HP-Edit: A Human-Preference Post-Training Framework for Image Editing

arXiv cs.CV / 4/22/2026

📰 NewsModels & Research

Key Points

  • The paper introduces HP-Edit, a post-training framework aimed at aligning diffusion-based image editing outputs with human preferences.
  • It addresses RLHF for image editing by proposing an automated human-preference scorer (HP-Scorer) built from a small amount of human preference scoring data and a pretrained visual language model (VLM).
  • HP-Scorer is used both to generate a scalable preference dataset and to provide a reward signal for post-training the image editing model.
  • The work also releases RealPref-50K, a real-world dataset covering eight common editing tasks (with balanced common object editing) and RealPref-Bench, a benchmark for evaluating real-world editing quality.
  • Experiments show that HP-Edit substantially improves alignment with human preferences for models such as Qwen-Image-Edit-2509.

Abstract

Common image editing tasks typically adopt powerful generative diffusion models as the leading paradigm for real-world content editing.
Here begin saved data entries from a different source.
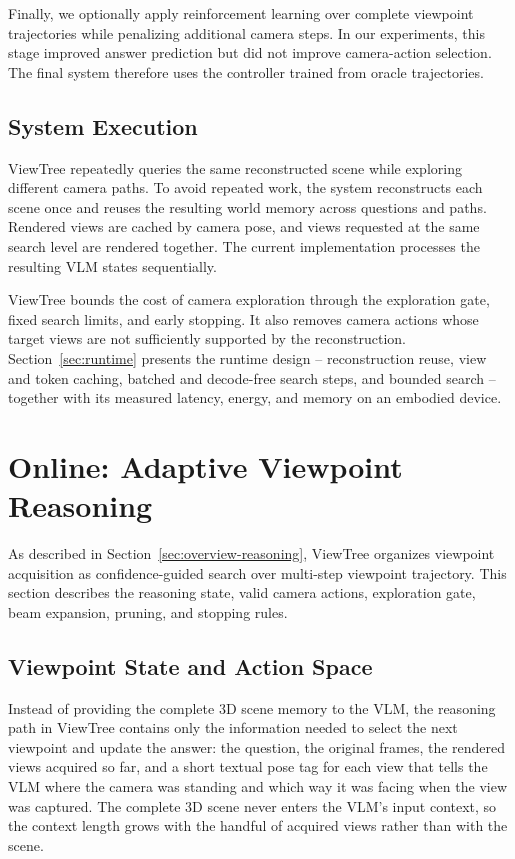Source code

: \documentclass[sigconf,10pt]{acmart}
\newcommand{\system}{ViewTree\xspace}
\begin{document}
	Finally, we optionally apply reinforcement learning over complete viewpoint trajectories while penalizing additional camera steps. In our experiments, this stage improved answer prediction but did not improve camera-action selection. The final system therefore uses the controller trained from oracle trajectories.
	
	\subsection{System Execution}
	\label{sec:overview-runtime}
	ViewTree repeatedly queries the same reconstructed scene while exploring different camera paths. To avoid repeated work, the system reconstructs each scene once and reuses the resulting world memory across questions and paths. Rendered views are cached by camera pose, and views requested at the same search level are rendered together. The current implementation processes the resulting VLM states sequentially.
	
	ViewTree bounds the cost of camera exploration through the exploration gate, fixed search limits, and early stopping. It also removes camera actions whose target views are not sufficiently supported by the reconstruction. Section~\ref{sec:runtime} presents the runtime design -- reconstruction reuse, view and token caching, batched and decode-free search steps, and bounded search -- together with its measured latency, energy, and memory on an embodied device.
	
	\section{Online: Adaptive Viewpoint Reasoning}
	\label{sec:reasoning}
	As described in Section~\ref{sec:overview-reasoning}, \system organizes viewpoint acquisition as confidence-guided search over multi-step viewpoint trajectory. This section describes the reasoning state, valid camera actions, exploration gate, beam expansion, pruning, and stopping rules.
	
	\subsection{Viewpoint State and Action Space}
	
	Instead of providing the complete 3D scene memory to the VLM, the reasoning path in \system contains only the information needed to select the next viewpoint and update the answer: the question, the original frames, the rendered views acquired so far, and a short textual pose tag for each view that tells the VLM where the camera was standing and which way it was facing when the view was captured. The complete 3D scene never enters the VLM's input context, so the context length grows with the handful of acquired views rather than with the scene.
\end{document}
Meanwhile, although reinforcement learning (RL) methods such as Diffusion-DPO and Flow-GRPO have further improved generation quality, efficiently applying Reinforcement Learning from Human Feedback (RLHF) to diffusion-based editing remains largely unexplored, due to a lack of scalable human-preference datasets and frameworks tailored to diverse editing needs. To fill this gap, we propose HP-Edit, a post-training framework for Human Preference-aligned Editing, and introduce RealPref-50K, a real-world dataset across eight common tasks and balancing common object editing. Specifically, HP-Edit leverages a small amount of human-preference scoring data and a pretrained visual large language model (VLM) to develop HP-Scorer--an automatic, human preference-aligned evaluator. We then use HP-Scorer both to efficiently build a scalable preference dataset and to serve as the reward function for post-training the editing model. We also introduce RealPref-Bench, a benchmark for evaluating real-world editing performance. Extensive experiments demonstrate that our approach significantly enhances models such as Qwen-Image-Edit-2509, aligning their outputs more closely with human preference.